Access control with NFC smartphones

I'm studying NFC technology and how it can be used in access control applications, mostly with smartphones.

If I understood correctly, smartphones with NFC support provide a NFC "active element" that can communicate with passive card/tags (Reader/Writer mode) or with another active transceiver (Peer mode). Initially I thought they were simple NFC *passive* tags that worked even without power supply, such as RFID tags.

I think, in access control applications, the smartphone works in Peer mode, because the control system is another active element that "opens the door" only if it sees an authorized smartphone. Maybe the smartphone is the initiator and the control system reader is the target. I imagine the user *must* launch an app on his smartphone (configuring/activating NFC functionality in Peer mode), put it near the reader (maybe on the door handle) and the door magically opens.

If what I explained is right, I have two questions.

Should a custom app be developed for the smartphone? I know NFC can be used in many applications, but I hoped for authorizing access it was sufficiently standardized and already implemented in hw and sw in modern smartphone, without installing app. As with RFID passive tags, I thought the NFC smartphone introduces itself with a unique ID, without the intervention of a custom app.

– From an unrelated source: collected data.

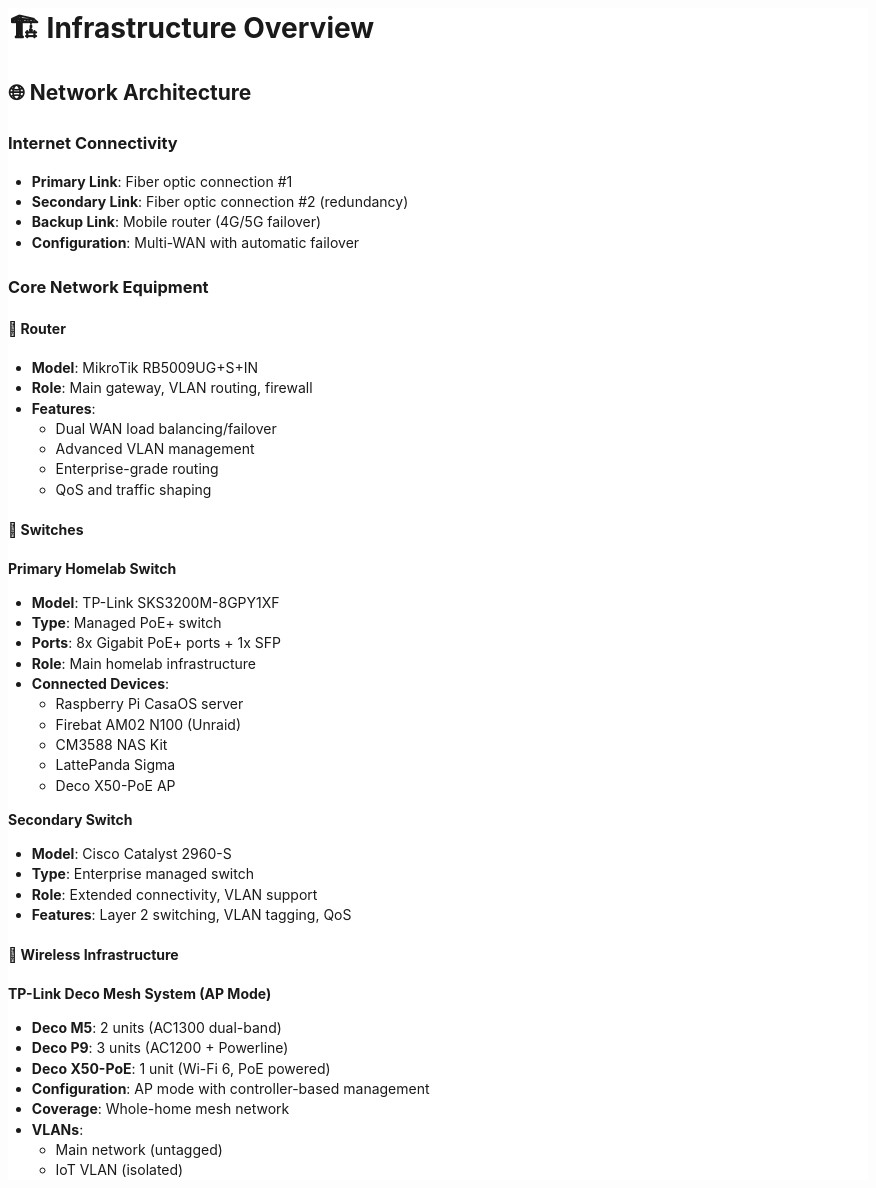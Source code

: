 # 🏗️ Infrastructure Overview

## 🌐 Network Architecture

### Internet Connectivity
- **Primary Link**: Fiber optic connection #1
- **Secondary Link**: Fiber optic connection #2 (redundancy)
- **Backup Link**: Mobile router (4G/5G failover)
- **Configuration**: Multi-WAN with automatic failover

### Core Network Equipment

#### 🔧 Router
- **Model**: MikroTik RB5009UG+S+IN
- **Role**: Main gateway, VLAN routing, firewall
- **Features**: 
  - Dual WAN load balancing/failover
  - Advanced VLAN management
  - Enterprise-grade routing
  - QoS and traffic shaping

#### 🔀 Switches

**Primary Homelab Switch**
- **Model**: TP-Link SKS3200M-8GPY1XF
- **Type**: Managed PoE+ switch
- **Ports**: 8x Gigabit PoE+ ports + 1x SFP
- **Role**: Main homelab infrastructure
- **Connected Devices**:
  - Raspberry Pi CasaOS server
  - Firebat AM02 N100 (Unraid)
  - CM3588 NAS Kit
  - LattePanda Sigma
  - Deco X50-PoE AP

**Secondary Switch**
- **Model**: Cisco Catalyst 2960-S
- **Type**: Enterprise managed switch
- **Role**: Extended connectivity, VLAN support
- **Features**: Layer 2 switching, VLAN tagging, QoS

#### 📡 Wireless Infrastructure

**TP-Link Deco Mesh System (AP Mode)**
- **Deco M5**: 2 units (AC1300 dual-band)
- **Deco P9**: 3 units (AC1200 + Powerline)
- **Deco X50-PoE**: 1 unit (Wi-Fi 6, PoE powered)
- **Configuration**: AP mode with controller-based management
- **Coverage**: Whole-home mesh network
- **VLANs**: 
  - Main network (untagged)
  - IoT VLAN (isolated)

The other question is what happens when the battery is too low in such a way the OS is in standby mode... or worse all the electronics isn't supplied at all. Is it possible to use the "dead" smartphone for "opening the door"? If not, it's difficult to think to NFC as a good technology for access control (imagine what happens if you come back home at the end of the day and the smartphone is smartphone battery is completely discharged).